Originally Posted by *thyra* 
The Dh should be taking him out to play more.

LOL, totally. Your answer should be "Maybe you're right. I'm going out for the day, I'll be home by dinner. We had chicken last night, so try to make something more interesting, okay?"

Also, everything that saphire_chan said.


----------



## sparklefairy (May 21, 2005)

Middle of the 2nd year was a "rubber band snapped back" phase for both of mine. (First time I thought it was my fault for getting pregnant again. Nope. It was developmental.)

Some people talk about it as "regressions" but I prefer to think of it as development not being a straight line but more of a spiral (or a rubber band).

And he's been sick -- of course they are all whinier and clingier when they are sick!

Your Dh's reactions are fear-based, imo.


----------



## ASusan (Jun 6, 2006)

Your DH needs to read up on child development. Toddlerhood is peak age for separation anxiety. Your DH fueled it (unintentionally, of course) by being out of town for 2 weeks, even if he wasn't the "attachment parent," he still left the scene and rocked the stable little world of your DS. Of COURSE he's clinging to the one who sticks around. DUH. She might up and leave, too, for all he knows.

Separation anxiety peaks when toddlers are mobile.

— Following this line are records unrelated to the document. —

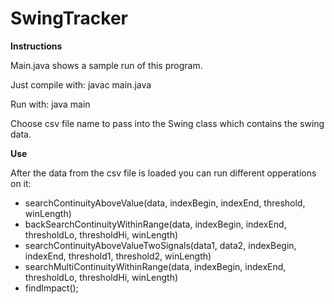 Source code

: # SwingTracker

**Instructions**

Main.java shows a sample run of this program.  

Just compile with: javac main.java

Run with: java main

Choose csv file name to pass into the Swing class which contains the swing data.

**Use**

After the data from the csv file is loaded you can run different opperations on it:
- searchContinuityAboveValue(data, indexBegin, indexEnd, threshold, winLength)
- backSearchContinuityWithinRange(data, indexBegin, indexEnd, thresholdLo, thresholdHi, winLength)
- searchContinuityAboveValueTwoSignals(data1, data2, indexBegin, indexEnd, threshold1, threshold2, winLength)
- searchMultiContinuityWithinRange(data, indexBegin, indexEnd, thresholdLo, thresholdHi, winLength)
- findImpact();
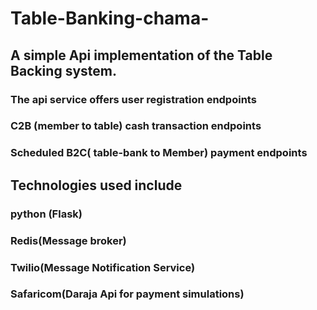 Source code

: # Table-Banking-chama-

## A simple Api implementation of the Table Backing system.
### The api service offers user registration endpoints
### C2B (member to table) cash transaction  endpoints
### Scheduled B2C( table-bank to Member) payment endpoints


## Technologies used include
### **python (Flask)**
### **Redis(Message broker)**
### **Twilio(Message Notification Service)**
### **Safaricom(Daraja Api for payment simulations)**
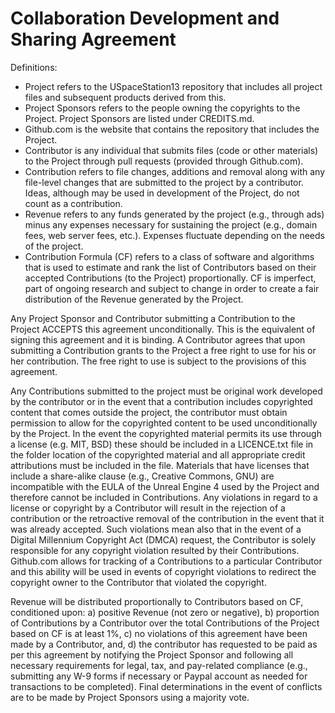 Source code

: # Collaboration Development and Sharing Agreement 

Definitions:
- Project refers to the USpaceStation13 repository that includes all project files and subsequent products derived from this.
- Project Sponsors refers to the people owning the copyrights to the Project. Project Sponsors are listed under CREDITS.md.
- Github.com is the website that contains the repository that includes the Project.
- Contributor is any individual that submits files (code or other materials) to the Project through pull requests (provided through Github.com).
- Contribution refers to file changes, additions and removal along with any file-level changes that are submitted to the project by a contributor. Ideas, although may be used in development of the Project, do not count as a contribution.
- Revenue refers to any funds generated by the project (e.g., through ads) minus any expenses necessary for sustaining the project (e.g., domain fees, web server fees, etc.). Expenses fluctuate depending on the needs of the project.
- Contribution Formula (CF) refers to a class of software and algorithms that is used to estimate and rank the list of Contributors based on their accepted Contributions (to the Project) proportionally. CF is imperfect, part of ongoing research and subject to change in order to create a fair distribution of the Revenue generated by the Project.

Any Project Sponsor and Contributor submitting a Contribution to the Project ACCEPTS this agreement unconditionally. This is the equivalent of signing this agreement and it is binding. A Contributor agrees that upon submitting a Contribution grants to the Project a free right to use for his or her contribution. The free right to use is subject to the provisions of this agreement.

Any Contributions submitted to the project must be original work developed by the contributor or in the event that a contribution includes copyrighted content that comes outside the project, the contributor must obtain permission to allow for the copyrighted content to be used unconditionally by the Project. In the event the copyrighted material permits its use through a license (e.g. MIT, BSD)  these should be included in a LICENCE.txt file in the folder location of the copyrighted material and all appropriate credit attributions must be included in the file. Materials that have licenses that include a share-alike clause (e.g., Creative Commons, GNU) are incompatible with the EULA of the Unreal Engine 4 used by the Project and therefore cannot be included in Contributions. Any violations in regard to a license or copyright by a Contributor will result in the rejection of a contribution or the retroactive removal of the contribution in the event that it was already accepted. Such violations mean also that in the event of a Digital Millennium Copyright Act (DMCA) request, the Contributor is solely responsible for any copyright violation resulted by their Contributions. Github.com allows for tracking of a Contributions to a particular Contributor and this ability will be used in events of copyright violations to redirect the copyright owner to the Contributor that violated the copyright.

Revenue will be distributed proportionally to Contributors based on CF, conditioned upon: a) positive Revenue (not zero or negative), b) proportion of Contributions by a Contributor over the total Contributions of the Project based on CF is at least 1%, c) no violations of this agreement have been made by a Contributor, and, d) the contributor has requested to be paid as per this agreement by notifying the Project Sponsor and following all necessary requirements for legal, tax, and pay-related compliance (e.g., submitting any W-9 forms if necessary or Paypal account as needed for transactions to be completed). Final determinations in the event of conflicts are to be made by Project Sponsors using a majority vote.
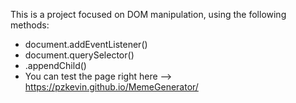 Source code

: This is a project focused on DOM manipulation, using the following methods:
* document.addEventListener()
* document.querySelector()
* .appendChild()
* You can test the page right here --> https://pzkevin.github.io/MemeGenerator/
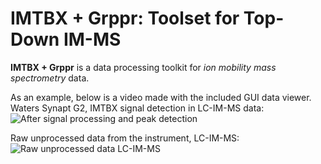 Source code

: # IMTBX + Grppr: Toolset for Top-Down IM-MS

**IMTBX + Grppr** is a data processing toolkit for *ion mobility mass
spectrometry* data.  

As an example, below is a video made with the included GUI data viewer.
Waters Synapt G2, IMTBX signal detection in LC-IM-MS data:
![After signal processing and peak detection](/img/with-filter-peaks.gif)

Raw unprocessed data from the instrument, LC-IM-MS:  
![Raw unprocessed data LC-IM-MS](/img/without-filter.gif)
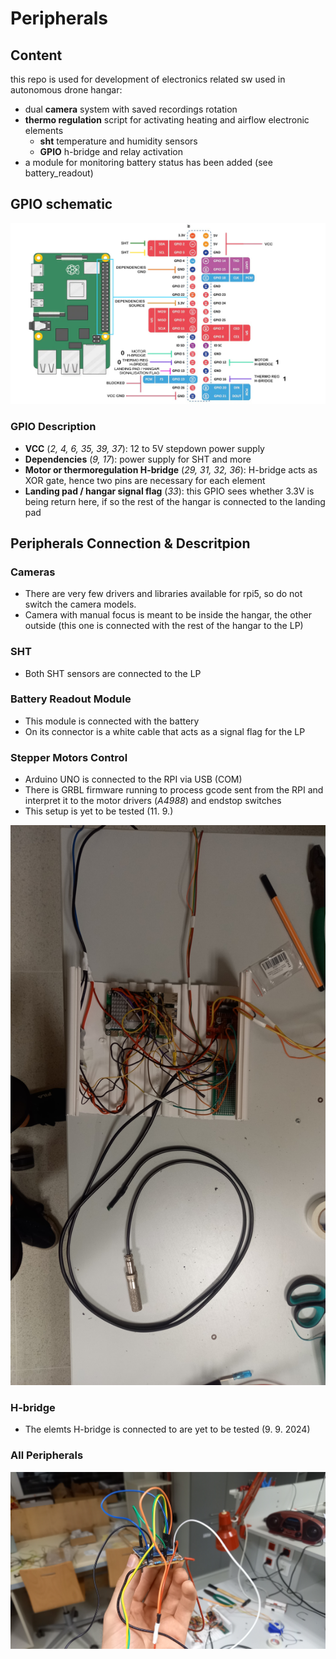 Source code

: # Peripherals
## Content
this repo is used for development of electronics related sw used in autonomous drone hangar:
- dual **camera** system with saved recordings rotation
- **thermo regulation** script for activating heating and airflow electronic elements
  - **sht** temperature and humidity sensors
  - **GPIO** h-bridge and relay activation
- a module for monitoring battery status has been added (see battery_readout)
## GPIO schematic
![gpio schematic](https://github.com/BUT-DRONE-RESEARCH-CENTER/peripherals_hangar/blob/main/documentation/GPIO_pinout.jpg)
### GPIO Description
- **VCC** (*2, 4, 6, 35, 39, 37*): 12 to 5V stepdown power supply
- **Dependencies** (*9, 17*): power supply for SHT and more
- **Motor or thermoregulation H-bridge** (*29, 31, 32, 36*): H-bridge acts as XOR gate, hence two pins are necessary for each element
- **Landing pad / hangar signal flag** (*33*): this GPIO sees whether 3.3V is being return here, if so the rest of the hangar is connected to the landing pad
## Peripherals Connection & Descritpion
### Cameras
- There are very few drivers and libraries available for rpi5, so do not switch the camera models.
- Camera with manual focus is meant to be inside the hangar, the other outside (this one is connected with the rest of the hangar to the LP)
### SHT
- Both SHT sensors are connected to the LP
### Battery Readout Module
- This module is connected with the battery
- On its connector is a white cable that acts as a signal flag for the LP
### Stepper Motors Control
- Arduino UNO is connected to the RPI via USB (COM)
- There is <a src='https://github.com/gnea/grbl'>GRBL firmware</a> running to process gcode sent from the RPI and interpret it to the motor drivers (*A4988*) and endstop switches
- This setup is yet to be tested (11. 9.)

![battery readout module](https://github.com/BUT-DRONE-RESEARCH-CENTER/peripherals_hangar/blob/main/documentation/battery_readout_module.jpg)
### H-bridge
- The elemts H-bridge is connected to are yet to be tested (9. 9. 2024)

### All Peripherals
![all peripherals](https://github.com/BUT-DRONE-RESEARCH-CENTER/peripherals_hangar/blob/main/documentation/connection_summary.jpg)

Evolution was cool that way. The ones who ran back and clung to their caregivers about the time they learned to wander off are the ones who lived to reproduce. Little by little, they learn to wander safely, farther, and for longer periods of time. Then, they get married and start the whole cycle again.

There are a gazillion links about separation anxiety. http://www.allaboutlifechallenges.or...nxiety-faq.htmHere's one -

Quote:

Infants typically begin to feel the fear of separation between eight and nine months of age. They may manifest anxiety around strangers and in new situations. Babies who have been sleeping through the night for several months may suddenly begin waking at night and feeling the fear of parental separation. *Infant separation anxiety tends to peak in the toddler stage, somewhere between fourteen and eighteen months.* This is a time in your child's life when he or she is beginning to explore the world and learn early steps of independence, like walking. A toddler may happily walk a few feet away from his parents only to begin to cry upon the realization that mom or dad are no longer visible.
And another

Quote:

The overt manifestations of separation anxiety (e.g., crying, calling, and following) typically *peak between twelve and eighteen months* of age. As the toddler matures, usually after the child's second birthday, he or she begins to develop cognitive and behavioral means to cope with separations and separation anxiety decreases.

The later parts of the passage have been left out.